Exercise description:
Print, exactly as given, each line of the data from the line containing "If you rebuild" up to and including its last line.

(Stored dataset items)

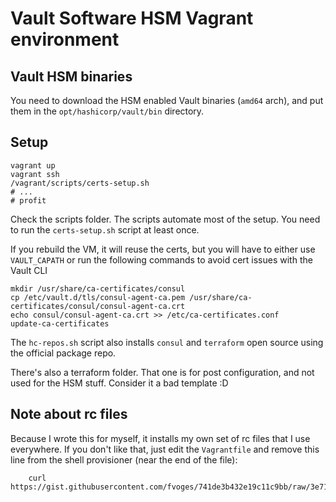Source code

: # Vault Software HSM Vagrant environment

## Vault HSM binaries

You need to download the HSM enabled Vault binaries (`amd64` arch), and put them in the `opt/hashicorp/vault/bin` directory.

## Setup

```shell
vagrant up
vagrant ssh
/vagrant/scripts/certs-setup.sh
# ...
# profit
```

Check the scripts folder. The scripts automate most of the setup. You need to run the `certs-setup.sh` script at least once.

If you rebuild the VM, it will reuse the certs, but you will have to either use `VAULT_CAPATH` or run the following commands to avoid cert issues with the Vault CLI

```shell
mkdir /usr/share/ca-certificates/consul
cp /etc/vault.d/tls/consul-agent-ca.pem /usr/share/ca-certificates/consul/consul-agent-ca.crt
echo consul/consul-agent-ca.crt >> /etc/ca-certificates.conf
update-ca-certificates
```

The `hc-repos.sh` script also installs `consul` and `terraform` open source using the official package repo.

There's also a terraform folder. That one is for post configuration, and not used for the HSM stuff. Consider it a bad template :D

## Note about rc files

Because I wrote this for myself, it installs my own set of rc files that I use everywhere. If you don't like that, just edit the `Vagrantfile` and remove this line from the shell provisioner (near the end of the file):

```shell
    curl https://gist.githubusercontent.com/fvoges/741de3b432e19c11c9bb/raw/3e71f78308a63f7a62cf9252131501b2e7338c7d/debian_install.sh|bash
```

Your response:
If you rebuild the VM, it will reuse the certs, but you will have to either use `VAULT_CAPATH` or run the following commands to avoid cert issues with the Vault CLI

```shell
mkdir /usr/share/ca-certificates/consul
cp /etc/vault.d/tls/consul-agent-ca.pem /usr/share/ca-certificates/consul/consul-agent-ca.crt
echo consul/consul-agent-ca.crt >> /etc/ca-certificates.conf
update-ca-certificates
```

The `hc-repos.sh` script also installs `consul` and `terraform` open source using the official package repo.

There's also a terraform folder. That one is for post configuration, and not used for the HSM stuff. Consider it a bad template :D

## Note about rc files

Because I wrote this for myself, it installs my own set of rc files that I use everywhere. If you don't like that, just edit the `Vagrantfile` and remove this line from the shell provisioner (near the end of the file):

```shell
    curl https://gist.githubusercontent.com/fvoges/741de3b432e19c11c9bb/raw/3e71f78308a63f7a62cf9252131501b2e7338c7d/debian_install.sh|bash
```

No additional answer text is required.